Suggestion: There should be a step-by-step walk through on how to get the paper’s results.

Documentation chaos

Perhaps facilitated by mandating no less than five markdown documents, many artifacts did not adhere to the submission guidelines strictly. An abundance of information spread across a website, README, and wiki, can be helpful later on, but adds to the confusion of the reviewer.

Suggestion: Artifacts should have one canonical tutorial-style document for reviewers; additional information can be very helpful in practice and for later, but should be separate.

GitHub is not a good platform for reviewing

Look at the chaos in the screenshot, which is from the official ESEC/FSE artifact repository. As you can see, there are at least 5 different ways artifacts are stored there, and not all include the paper number. Such accidental complexity needs to be removed.

Chaos in the repository

GitHub has other issues, too. GitHub is not great in

  1. enforcing consistency, or communicating quickly to the chairs which badges to award.
  2. getting an overview of the state of your artifacts.
  3. staying anonymous. Re-using your anonymous GitHub reviewer id (as suggested in the reviewing instructions) lets one draw conclusions on who is who, by matching anonymous ids with previous real-name committees, which are openly accessible on the web. GitHub facilitates this by showing when someone joined the service, even when other activity is hidden.

And then there is always the nagging question of …

Wasn’t this just a bitcoin miner in disguise with a static printf buried somewhere that outputs the results?

Despite putting lots of time into the artifacts track (over 30h!), I would not be 100% confident in excluding this. Sure, I would be negatively surprised, but can I rule it out? Honest answer: no.

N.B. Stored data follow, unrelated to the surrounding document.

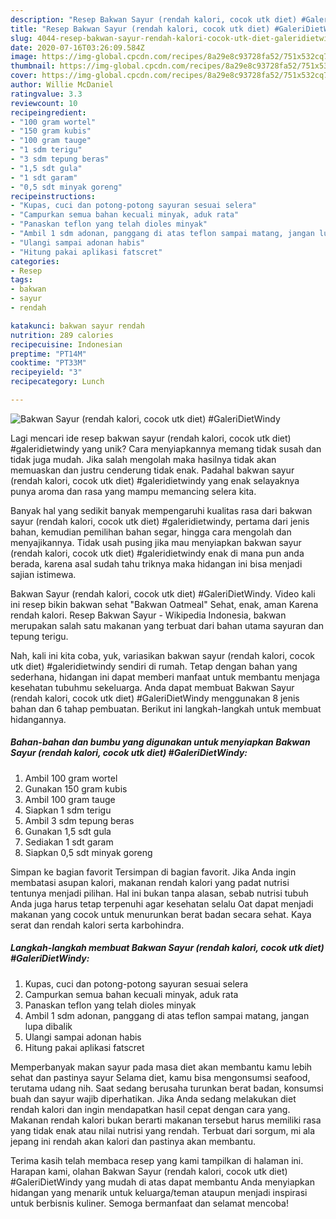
 ```yaml
---
description: "Resep Bakwan Sayur (rendah kalori, cocok utk diet) #GaleriDietWindy yang Lezat Sekali"
title: "Resep Bakwan Sayur (rendah kalori, cocok utk diet) #GaleriDietWindy yang Lezat Sekali"
slug: 4044-resep-bakwan-sayur-rendah-kalori-cocok-utk-diet-galeridietwindy-yang-lezat-sekali
date: 2020-07-16T03:26:09.584Z
image: https://img-global.cpcdn.com/recipes/8a29e8c93728fa52/751x532cq70/bakwan-sayur-rendah-kalori-cocok-utk-diet-galeridietwindy-foto-resep-utama.jpg
thumbnail: https://img-global.cpcdn.com/recipes/8a29e8c93728fa52/751x532cq70/bakwan-sayur-rendah-kalori-cocok-utk-diet-galeridietwindy-foto-resep-utama.jpg
cover: https://img-global.cpcdn.com/recipes/8a29e8c93728fa52/751x532cq70/bakwan-sayur-rendah-kalori-cocok-utk-diet-galeridietwindy-foto-resep-utama.jpg
author: Willie McDaniel
ratingvalue: 3.3
reviewcount: 10
recipeingredient:
- "100 gram wortel"
- "150 gram kubis"
- "100 gram tauge"
- "1 sdm terigu"
- "3 sdm tepung beras"
- "1,5 sdt gula"
- "1 sdt garam"
- "0,5 sdt minyak goreng"
recipeinstructions:
- "Kupas, cuci dan potong-potong sayuran sesuai selera"
- "Campurkan semua bahan kecuali minyak, aduk rata"
- "Panaskan teflon yang telah dioles minyak"
- "Ambil 1 sdm adonan, panggang di atas teflon sampai matang, jangan lupa dibalik"
- "Ulangi sampai adonan habis"
- "Hitung pakai aplikasi fatscret"
categories:
- Resep
tags:
- bakwan
- sayur
- rendah

katakunci: bakwan sayur rendah 
nutrition: 289 calories
recipecuisine: Indonesian
preptime: "PT14M"
cooktime: "PT33M"
recipeyield: "3"
recipecategory: Lunch

---
```



![Bakwan Sayur (rendah kalori, cocok utk diet) #GaleriDietWindy](https://img-global.cpcdn.com/recipes/8a29e8c93728fa52/751x532cq70/bakwan-sayur-rendah-kalori-cocok-utk-diet-galeridietwindy-foto-resep-utama.jpg)

Lagi mencari ide resep bakwan sayur (rendah kalori, cocok utk diet) #galeridietwindy yang unik? Cara menyiapkannya memang tidak susah dan tidak juga mudah. Jika salah mengolah maka hasilnya tidak akan memuaskan dan justru cenderung tidak enak. Padahal bakwan sayur (rendah kalori, cocok utk diet) #galeridietwindy yang enak selayaknya punya aroma dan rasa yang mampu memancing selera kita.

Banyak hal yang sedikit banyak mempengaruhi kualitas rasa dari bakwan sayur (rendah kalori, cocok utk diet) #galeridietwindy, pertama dari jenis bahan, kemudian pemilihan bahan segar, hingga cara mengolah dan menyajikannya. Tidak usah pusing jika mau menyiapkan bakwan sayur (rendah kalori, cocok utk diet) #galeridietwindy enak di mana pun anda berada, karena asal sudah tahu triknya maka hidangan ini bisa menjadi sajian istimewa.

Bakwan Sayur (rendah kalori, cocok utk diet) #GaleriDietWindy. Video kali ini resep bikin bakwan sehat &#34;Bakwan Oatmeal&#34; Sehat, enak, aman Karena rendah kalori. Resep Bakwan Sayur - Wikipedia Indonesia, bakwan merupakan salah satu makanan yang terbuat dari bahan utama sayuran dan tepung terigu.


Nah, kali ini kita coba, yuk, variasikan bakwan sayur (rendah kalori, cocok utk diet) #galeridietwindy sendiri di rumah. Tetap dengan bahan yang sederhana, hidangan ini dapat memberi manfaat untuk membantu menjaga kesehatan tubuhmu sekeluarga. Anda dapat membuat Bakwan Sayur (rendah kalori, cocok utk diet) #GaleriDietWindy menggunakan 8 jenis bahan dan 6 tahap pembuatan. Berikut ini langkah-langkah untuk membuat hidangannya.

<!--inarticleads1-->

##### Bahan-bahan dan bumbu yang digunakan untuk menyiapkan Bakwan Sayur (rendah kalori, cocok utk diet) #GaleriDietWindy:

1. Ambil 100 gram wortel
1. Gunakan 150 gram kubis
1. Ambil 100 gram tauge
1. Siapkan 1 sdm terigu
1. Ambil 3 sdm tepung beras
1. Gunakan 1,5 sdt gula
1. Sediakan 1 sdt garam
1. Siapkan 0,5 sdt minyak goreng


Simpan ke bagian favorit Tersimpan di bagian favorit. Jika Anda ingin membatasi asupan kalori, makanan rendah kalori yang padat nutrisi tentunya menjadi pilihan. Hal ini bukan tanpa alasan, sebab nutrisi tubuh Anda juga harus tetap terpenuhi agar kesehatan selalu Oat dapat menjadi makanan yang cocok untuk menurunkan berat badan secara sehat. Kaya serat dan rendah kalori serta karbohindra. 

<!--inarticleads2-->

##### Langkah-langkah membuat Bakwan Sayur (rendah kalori, cocok utk diet) #GaleriDietWindy:

1. Kupas, cuci dan potong-potong sayuran sesuai selera
1. Campurkan semua bahan kecuali minyak, aduk rata
1. Panaskan teflon yang telah dioles minyak
1. Ambil 1 sdm adonan, panggang di atas teflon sampai matang, jangan lupa dibalik
1. Ulangi sampai adonan habis
1. Hitung pakai aplikasi fatscret


Memperbanyak makan sayur pada masa diet akan membantu kamu lebih sehat dan pastinya sayur Selama diet, kamu bisa mengonsumsi seafood, terutama udang nih. Saat sedang berusaha turunkan berat badan, konsumsi buah dan sayur wajib diperhatikan. Jika Anda sedang melakukan diet rendah kalori dan ingin mendapatkan hasil cepat dengan cara yang. Makanan rendah kalori bukan berarti makanan tersebut harus memiliki rasa yang tidak enak atau nilai nutrisi yang rendah. Terbuat dari sorgum, mi ala jepang ini rendah akan kalori dan pastinya akan membantu. 

Terima kasih telah membaca resep yang kami tampilkan di halaman ini. Harapan kami, olahan Bakwan Sayur (rendah kalori, cocok utk diet) #GaleriDietWindy yang mudah di atas dapat membantu Anda menyiapkan hidangan yang menarik untuk keluarga/teman ataupun menjadi inspirasi untuk berbisnis kuliner. Semoga bermanfaat dan selamat mencoba!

Suggestion: We need concrete guidelines for reviewers on how to verify an artifact – do I need to inspect the source code? Do I need to be able to build it myself? Do I need to mutate the input such as to observe mutated output (often times, verifying whether the output is still correct is non-trivial, due to step functions, etc.)? Do I need to verify all of the original results? Is a sample-based evaluation enough?